Material provided Block Start
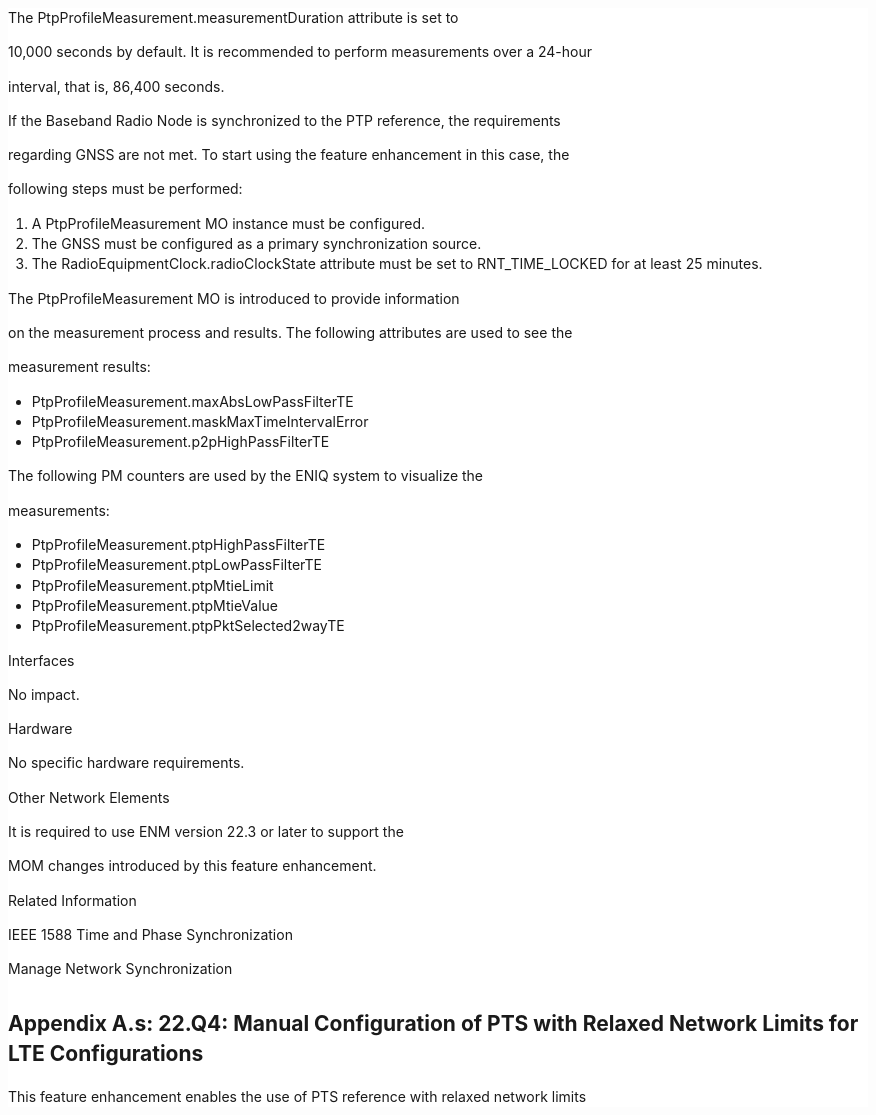 The PtpProfileMeasurement.measurementDuration attribute is set to

10,000 seconds by default. It is recommended to perform measurements over a 24-hour

interval, that is, 86,400 seconds.

If the Baseband Radio Node is synchronized to the PTP reference, the requirements

regarding GNSS are not met. To start using the feature enhancement in this case, the

following steps must be performed:

1. A PtpProfileMeasurement MO instance must be configured.
2. The GNSS must be configured as a primary synchronization source.
3. The RadioEquipmentClock.radioClockState attribute must be set to RNT\_TIME\_LOCKED for at least 25 minutes.

The PtpProfileMeasurement MO is introduced to provide information

on the measurement process and results. The following attributes are used to see the

measurement results:

- PtpProfileMeasurement.maxAbsLowPassFilterTE
- PtpProfileMeasurement.maskMaxTimeIntervalError
- PtpProfileMeasurement.p2pHighPassFilterTE

The following PM counters are used by the ENIQ system to visualize the

measurements:

- PtpProfileMeasurement.ptpHighPassFilterTE
- PtpProfileMeasurement.ptpLowPassFilterTE
- PtpProfileMeasurement.ptpMtieLimit
- PtpProfileMeasurement.ptpMtieValue
- PtpProfileMeasurement.ptpPktSelected2wayTE

Interfaces

No impact.

Hardware

No specific hardware requirements.

Other Network Elements

It is required to use ENM version 22.3 or later to support the

MOM changes introduced by this feature enhancement.

Related Information

IEEE 1588 Time and Phase Synchronization

Manage Network Synchronization

## Appendix A.s: 22.Q4: Manual Configuration of PTS with Relaxed Network Limits for LTE Configurations

This feature enhancement enables the use of PTS reference with relaxed network limits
Material provided Block End
Problem statement: Letter for letter, reproduce every record above and skip the pictures.

Written reply:
 The PtpProfileMeasurement.measurementDuration attribute is set to

10,000 seconds by default. It is recommended to perform measurements over a 24-hour

interval, that is, 86,400 seconds.

If the Baseband Radio Node is synchronized to the PTP reference, the requirements

regarding GNSS are not met. To start using the feature enhancement in this case, the

following steps must be performed:

1. A PtpProfileMeasurement MO instance must be configured.
2. The GNSS must be configured as a primary synchronization source.
3. The RadioEquipmentClock.radioClockState attribute must be set to RNT\_TIME\_LOCKED for at least 25 minutes.

The PtpProfileMeasurement MO is introduced to provide information

on the measurement process and results. The following attributes are used to see the

measurement results:

- PtpProfileMeasurement.maxAbsLowPassFilterTE
- PtpProfileMeasurement.maskMaxTimeIntervalError
- PtpProfileMeasurement.p2pHighPassFilterTE

The following PM counters are used by the ENIQ system to visualize the

measurements:

- PtpProfileMeasurement.ptpHighPassFilterTE
- PtpProfileMeasurement.ptpLowPassFilterTE
- PtpProfileMeasurement.ptpMtieLimit
- PtpProfileMeasurement.ptpMtieValue
- PtpProfileMeasurement.ptpPktSelected2wayTE

Interfaces

No impact.

Hardware

No specific hardware requirements.

Other Network Elements

It is required to use ENM version 22.3 or later to support the

MOM changes introduced by this feature enhancement.

Related Information

IEEE 1588 Time and Phase Synchronization

Manage Network Synchronization

## Appendix A.s: 22.Q4: Manual Configuration of PTS with Relaxed Network Limits for LTE Configurations

This feature enhancement enables the use of PTS reference with relaxed network limits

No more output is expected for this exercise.